When did the idea of your own restaurant first really 
take shape?

Well I’m not sure how to answer that question as running my own restaurant stems from the idea of wanting to be self employed. I started buying and selling quad bikes on my granny’s farm in Derry when I was about 14 and I used to love it.

It got to the point where I was skipping school and not telling my mum, because someone was coming from Donegal to look at one that I was trying to flog. I remember being about 16 and I was in form class and I went into school and my form teacher asked why I’d been off for three days. I just told him I was working. I didn’t tell my mum though. But really it was that desire to not have a boss and be able to do what you want to do.

How To Build a Restaurant

Also have some disposable income which you’d made yourself and not depended on anybody else for it. I became a butcher when I left school, after not really doing much for a year and half, and my dad told me I had to do something. So I became a butcher when I was about 17 or 18. I always wanted to be a farmer from day dot, but realised it doesn’t really pay any bills and it’s tough. So I went into butchery and fucking loved it.

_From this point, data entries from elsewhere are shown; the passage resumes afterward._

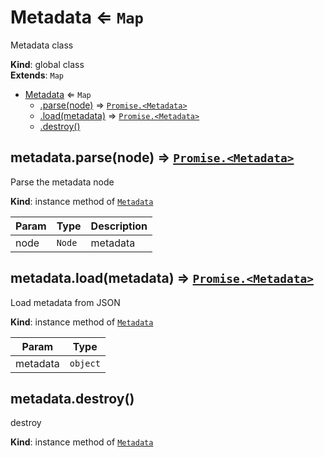 <a name="Metadata"></a>

# Metadata ⇐ <code>Map</code>
Metadata class

**Kind**: global class  
**Extends**: <code>Map</code>  

* [Metadata](#Metadata) ⇐ <code>Map</code>
    * [.parse(node)](#Metadata+parse) ⇒ [<code>Promise.&lt;Metadata&gt;</code>](#Metadata)
    * [.load(metadata)](#Metadata+load) ⇒ [<code>Promise.&lt;Metadata&gt;</code>](#Metadata)
    * [.destroy()](#Metadata+destroy)

<a name="Metadata+parse"></a>

## metadata.parse(node) ⇒ [<code>Promise.&lt;Metadata&gt;</code>](#Metadata)
Parse the metadata node

**Kind**: instance method of [<code>Metadata</code>](#Metadata)  

| Param | Type | Description |
| --- | --- | --- |
| node | <code>Node</code> | metadata |

<a name="Metadata+load"></a>

## metadata.load(metadata) ⇒ [<code>Promise.&lt;Metadata&gt;</code>](#Metadata)
Load metadata from JSON

**Kind**: instance method of [<code>Metadata</code>](#Metadata)  

| Param | Type |
| --- | --- |
| metadata | <code>object</code> | 

<a name="Metadata+destroy"></a>

## metadata.destroy()
destroy

**Kind**: instance method of [<code>Metadata</code>](#Metadata)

I came to London with that, kind of chasing my dreams in essence, and did it for a few years. I worked at Jack O’Shea’s at Selfridges, and he put me in charge of all the wholesale business. Out of that I met the guys at St John Bread & Wine, where James Lowe was, and a guy called Fred Smith who was at The Admiral Codrington. I had two days off and asked him if I could come in, so I was working for seven days but I loved it. My first shift was fucking difficult, I went down so hard on garnish I nearly passed out! But you know when you find something out of your comfort zone and you absolutely love it?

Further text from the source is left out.